## What this task involves
Could you restate all of the records exactly, leaving out the pictures?

## Data to examine
..............................

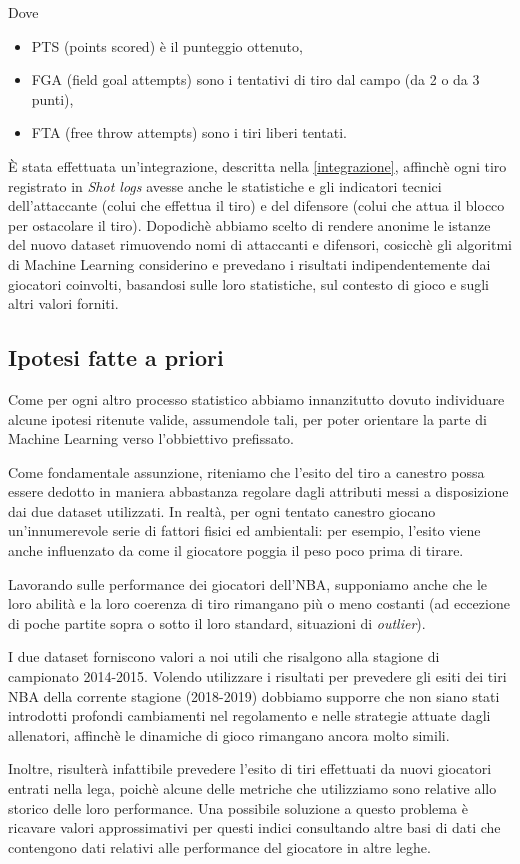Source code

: Dove
\begin{itemize}
\item PTS (points scored) è il punteggio ottenuto,
\item FGA (field goal attempts) sono i tentativi di tiro dal campo (da 2 o da 3 punti),
\item FTA (free throw attempts) sono i tiri liberi tentati.
\end{itemize}

È stata effettuata un'integrazione, descritta nella \autoref{integrazione},  affinchè ogni tiro registrato in \textit{Shot logs} avesse anche le statistiche e gli indicatori tecnici dell'attaccante (colui che effettua il tiro) e del difensore (colui che attua il blocco per ostacolare il tiro). Dopodichè abbiamo scelto di rendere anonime le istanze del nuovo dataset rimuovendo nomi di attaccanti e difensori, cosicchè gli algoritmi di Machine Learning considerino e prevedano i risultati indipendentemente dai giocatori coinvolti, basandosi sulle loro statistiche, sul contesto di gioco e sugli altri valori forniti.

\subsection{Ipotesi fatte a priori}

Come per ogni altro processo statistico abbiamo innanzitutto dovuto individuare alcune ipotesi ritenute valide, assumendole tali, per poter orientare la parte di Machine Learning verso l'obbiettivo prefissato.
\par
Come fondamentale assunzione, riteniamo che l'esito del tiro a canestro possa essere dedotto in maniera abbastanza regolare dagli attributi messi a disposizione dai due dataset utilizzati. In realtà, per ogni tentato canestro giocano un'innumerevole serie di fattori fisici ed ambientali: per esempio, l'esito viene anche influenzato da come il giocatore poggia il peso poco prima di tirare.
\par
Lavorando sulle performance dei giocatori dell'NBA, supponiamo anche che le loro abilità e la loro coerenza di tiro rimangano più o meno costanti (ad eccezione di poche partite sopra o sotto il loro standard, situazioni di \textit{outlier}).
\par
I due dataset forniscono valori a noi utili che risalgono alla stagione di campionato 2014-2015. Volendo utilizzare i risultati per prevedere gli esiti dei tiri NBA della corrente stagione (2018-2019) dobbiamo supporre che non siano stati introdotti profondi cambiamenti nel regolamento e nelle strategie attuate dagli allenatori, affinchè le dinamiche di gioco rimangano ancora molto simili.
\par
Inoltre, risulterà infattibile prevedere l'esito di tiri effettuati da nuovi giocatori entrati nella lega, poichè alcune delle metriche che utilizziamo sono relative allo storico delle loro performance. 
Una possibile soluzione a questo problema è ricavare valori approssimativi per questi indici consultando altre basi di dati che contengono dati relativi alle performance del giocatore in altre leghe.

..............................

## Solution to this exercise
Source code

: Dove
\begin{itemize}
\item PTS (points scored) è il punteggio ottenuto,
\item FGA (field goal attempts) sono i tentativi di tiro dal campo (da 2 o da 3 punti),
\item FTA (free throw attempts) sono i tiri liberi tentati.
\end{itemize}

È stata effettuata un'integrazione, descritta nella \autoref{integrazione},  affinchè ogni tiro registrato in \textit{Shot logs} avesse anche le statistiche e gli indicatori tecnici dell'attaccante (colui che effettua il tiro) e del difensore (colui che attua il blocco per ostacolare il tiro). Dopodichè abbiamo scelto di rendere anonime le istanze del nuovo dataset rimuovendo nomi di attaccanti e difensori, cosicchè gli algoritmi di Machine Learning considerino e prevedano i risultati indipendentemente dai giocatori coinvolti, basandosi sulle loro statistiche, sul contesto di gioco e sugli altri valori forniti.

\subsection{Ipotesi fatte a priori}

Come per ogni altro processo statistico abbiamo innanzitutto dovuto individuare alcune ipotesi ritenute valide, assumendole tali, per poter orientare la parte di Machine Learning verso l'obbiettivo prefissato.
\par
Come fondamentale assunzione, riteniamo che l'esito del tiro a canestro possa essere dedotto in maniera abbastanza regolare dagli attributi messi a disposizione dai due dataset utilizzati. In realtà, per ogni tentato canestro giocano un'innumerevole serie di fattori fisici ed ambientali: per esempio, l'esito viene anche influenzato da come il giocatore poggia il peso poco prima di tirare.
\par
Lavorando sulle performance dei giocatori dell'NBA, supponiamo anche che le loro abilità e la loro coerenza di tiro rimangano più o meno costanti (ad eccezione di poche partite sopra o sotto il loro standard, situazioni di \textit{outlier}).
\par
I due dataset forniscono valori a noi utili che risalgono alla stagione di campionato 2014-2015. Volendo utilizzare i risultati per prevedere gli esiti dei tiri NBA della corrente stagione (2018-2019) dobbiamo supporre che non siano stati introdotti profondi cambiamenti nel regolamento e nelle strategie attuate dagli allenatori, affinchè le dinamiche di gioco rimangano ancora molto simili.
\par
Inoltre, risulterà infattibile prevedere l'esito di tiri effettuati da nuovi giocatori entrati nella lega, poichè alcune delle metriche che utilizziamo sono relative allo storico delle loro performance. 
Una possibile soluzione a questo problema è ricavare valori approssimativi per questi indici consultando altre basi di dati che contengono dati relativi alle performance del giocatore in altre leghe.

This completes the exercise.